In an article in the current Atlantic, Simon Johnson argues that a “quiet coup” has taken place in the United States that has put the financial industry--Wall Street--in charge of the nation’s economic policy. “A whole generation of policy makers has been mesmerized by Wall Street, always and utterly convinced that whatever the banks said was true,” Johnson writes.  Johnson thinks that Wall Street’s dominance has continued during the Obama administration, and defined the limits of what it can do to pull the nation out of its current crisis.
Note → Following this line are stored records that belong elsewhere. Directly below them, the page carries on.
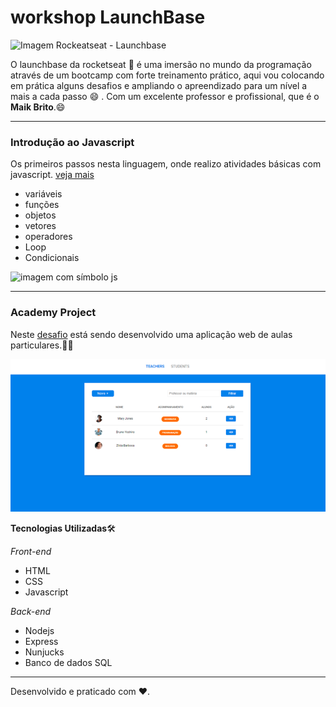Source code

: # workshop LaunchBase

 ![Imagem Rockeatseat - Launchbase](https://camo.githubusercontent.com/3841f3ff8a89177dd92d4e29f75fbf9590a1a043/68747470733a2f2f726f636b6574736561742d63646e2e73332d73612d656173742d312e616d617a6f6e6177732e636f6d2f626f6f7463616d702d6c61756e6368626173652e706e67)

 O launchbase da rocketseat :rocket: é uma imersão no mundo da programação através de um bootcamp com forte treinamento prático, aqui vou colocando em prática alguns desafios e ampliando o apreendizado para um nível a mais a cada passo :smile: . Com um excelente professor e profissional, que é o **Maik Brito**.:smile: 

 ***

 ### Introdução ao Javascript

 Os primeiros passos nesta linguagem, onde realizo atividades básicas com javascript. [veja mais](https://github.com/wevdiaz/workshop-LaunchBase/tree/master/atividades%20javascript)

 * variáveis
 * funções
 * objetos
 * vetores
 * operadores
 * Loop
 * Condicionais

 ![imagem com símbolo js](https://avatars3.githubusercontent.com/u/19951984?s=400&u=4f9cbcbcb7d9ccec422415043a7515465dd09f34&v=4)

 *** 

 ### Academy Project 

 Neste [desafio](https://github.com/wevdiaz/workshop-LaunchBase/tree/master/Academy_Project) está sendo desenvolvido uma aplicação web de aulas particulares.:man_technologist:
 
 ![Imagem do layout do projeto](https://raw.githubusercontent.com/wevdiaz/workshop-LaunchBase/master/Academy_Project/img-Teachers/academy_project_teachers_index.png)

 **Tecnologias Utilizadas**:hammer_and_wrench:	

 *Front-end*
 * HTML
 * CSS
 * Javascript
 
 *Back-end*
 * Nodejs
 * Express
 * Nunjucks
 * Banco de dados SQL

 
***

Desenvolvido e praticado com :heart:.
Johnson surveys what has been done so far, which has largely been what the banks wanted, and who is occupying high policy positions in Washington. In a recent Wall Street Journal article, there is evidence of still another way in which the banks might wield influence. The article recounts how “some bankers say they turned the conversations [with the administration]  into complaints about the antibonus crusade consuming Capitol Hill. Some have begun ‘slow-walking’ the information previously sought by Treasury for stress-testing financial institutions, three bankers say, and considered seeking capital from hedge funds and private-equity funds so they could return federal bailout money, thereby escaping federal restrictions.”
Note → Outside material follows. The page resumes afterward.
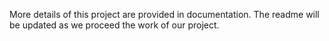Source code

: More details of this project are provided in documentation. The readme will be updated as we proceed the work of our project.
Seeking money elsewhere--that’s fine--but “slow-walking” the stress tests suggests that the bankers have been threatening to undermine the administration’s policies if they don’t become more compliant. That’s serious--and it does suggest an attempt to use their power to dictate what the government does. It’s the old strategy of the capital strike.

Johnson and others take the argument a step farther and suggest that one result of Wall Street’s dominance is policy that will not succeed in stemming the current crisis. I am not going to go that far. My colleague Noam Scheiber and my financial advisor Larry Lynn have convinced me to give Mr. Geithner’s plan a chance to work. But it is definitely true that the banks used their political power to rule out a more strenuous alternative to the Geithner plan. If the plan doesn’t work, there will be a reckoning--and not just on the economics of the Geithner bailout.